> WHAT THE EXERCISE ASKS: Images are to be omitted, and the rest of the records reproduced exactly.
*** SOURCE MATERIAL Section Begins ***
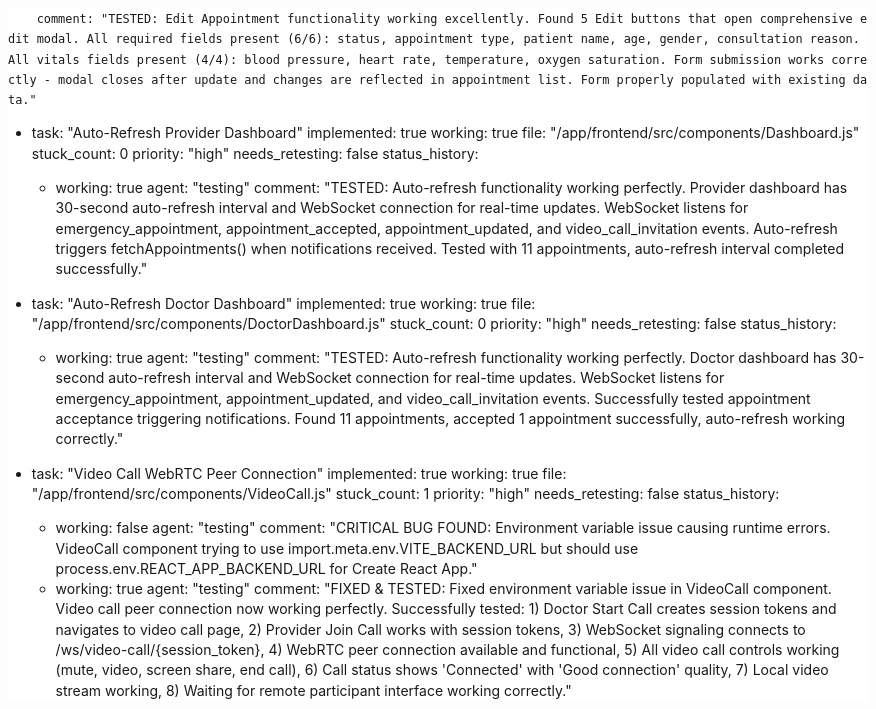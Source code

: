         comment: "TESTED: Edit Appointment functionality working excellently. Found 5 Edit buttons that open comprehensive edit modal. All required fields present (6/6): status, appointment type, patient name, age, gender, consultation reason. All vitals fields present (4/4): blood pressure, heart rate, temperature, oxygen saturation. Form submission works correctly - modal closes after update and changes are reflected in appointment list. Form properly populated with existing data."

  - task: "Auto-Refresh Provider Dashboard"
    implemented: true
    working: true
    file: "/app/frontend/src/components/Dashboard.js"
    stuck_count: 0
    priority: "high"
    needs_retesting: false
    status_history:
      - working: true
        agent: "testing"
        comment: "TESTED: Auto-refresh functionality working perfectly. Provider dashboard has 30-second auto-refresh interval and WebSocket connection for real-time updates. WebSocket listens for emergency_appointment, appointment_accepted, appointment_updated, and video_call_invitation events. Auto-refresh triggers fetchAppointments() when notifications received. Tested with 11 appointments, auto-refresh interval completed successfully."

  - task: "Auto-Refresh Doctor Dashboard"
    implemented: true
    working: true
    file: "/app/frontend/src/components/DoctorDashboard.js"
    stuck_count: 0
    priority: "high"
    needs_retesting: false
    status_history:
      - working: true
        agent: "testing"
        comment: "TESTED: Auto-refresh functionality working perfectly. Doctor dashboard has 30-second auto-refresh interval and WebSocket connection for real-time updates. WebSocket listens for emergency_appointment, appointment_updated, and video_call_invitation events. Successfully tested appointment acceptance triggering notifications. Found 11 appointments, accepted 1 appointment successfully, auto-refresh working correctly."

  - task: "Video Call WebRTC Peer Connection"
    implemented: true
    working: true
    file: "/app/frontend/src/components/VideoCall.js"
    stuck_count: 1
    priority: "high"
    needs_retesting: false
    status_history:
      - working: false
        agent: "testing"
        comment: "CRITICAL BUG FOUND: Environment variable issue causing runtime errors. VideoCall component trying to use import.meta.env.VITE_BACKEND_URL but should use process.env.REACT_APP_BACKEND_URL for Create React App."
      - working: true
        agent: "testing"
        comment: "FIXED & TESTED: Fixed environment variable issue in VideoCall component. Video call peer connection now working perfectly. Successfully tested: 1) Doctor Start Call creates session tokens and navigates to video call page, 2) Provider Join Call works with session tokens, 3) WebSocket signaling connects to /ws/video-call/{session_token}, 4) WebRTC peer connection available and functional, 5) All video call controls working (mute, video, screen share, end call), 6) Call status shows 'Connected' with 'Good connection' quality, 7) Local video stream working, 8) Waiting for remote participant interface working correctly."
*** SOURCE MATERIAL Section Ends ***
> WORKED SOLUTION:
Source code

:         comment: "TESTED: Edit Appointment functionality working excellently. Found 5 Edit buttons that open comprehensive edit modal. All required fields present (6/6): status, appointment type, patient name, age, gender, consultation reason. All vitals fields present (4/4): blood pressure, heart rate, temperature, oxygen saturation. Form submission works correctly - modal closes after update and changes are reflected in appointment list. Form properly populated with existing data."

  - task: "Auto-Refresh Provider Dashboard"
    implemented: true
    working: true
    file: "/app/frontend/src/components/Dashboard.js"
    stuck_count: 0
    priority: "high"
    needs_retesting: false
    status_history:
      - working: true
        agent: "testing"
        comment: "TESTED: Auto-refresh functionality working perfectly. Provider dashboard has 30-second auto-refresh interval and WebSocket connection for real-time updates. WebSocket listens for emergency_appointment, appointment_accepted, appointment_updated, and video_call_invitation events. Auto-refresh triggers fetchAppointments() when notifications received. Tested with 11 appointments, auto-refresh interval completed successfully."

  - task: "Auto-Refresh Doctor Dashboard"
    implemented: true
    working: true
    file: "/app/frontend/src/components/DoctorDashboard.js"
    stuck_count: 0
    priority: "high"
    needs_retesting: false
    status_history:
      - working: true
        agent: "testing"
        comment: "TESTED: Auto-refresh functionality working perfectly. Doctor dashboard has 30-second auto-refresh interval and WebSocket connection for real-time updates. WebSocket listens for emergency_appointment, appointment_updated, and video_call_invitation events. Successfully tested appointment acceptance triggering notifications. Found 11 appointments, accepted 1 appointment successfully, auto-refresh working correctly."

  - task: "Video Call WebRTC Peer Connection"
    implemented: true
    working: true
    file: "/app/frontend/src/components/VideoCall.js"
    stuck_count: 1
    priority: "high"
    needs_retesting: false
    status_history:
      - working: false
        agent: "testing"
        comment: "CRITICAL BUG FOUND: Environment variable issue causing runtime errors. VideoCall component trying to use import.meta.env.VITE_BACKEND_URL but should use process.env.REACT_APP_BACKEND_URL for Create React App."
      - working: true
        agent: "testing"
        comment: "FIXED & TESTED: Fixed environment variable issue in VideoCall component. Video call peer connection now working perfectly. Successfully tested: 1) Doctor Start Call creates session tokens and navigates to video call page, 2) Provider Join Call works with session tokens, 3) WebSocket signaling connects to /ws/video-call/{session_token}, 4) WebRTC peer connection available and functional, 5) All video call controls working (mute, video, screen share, end call), 6) Call status shows 'Connected' with 'Good connection' quality, 7) Local video stream working, 8) Waiting for remote participant interface working correctly."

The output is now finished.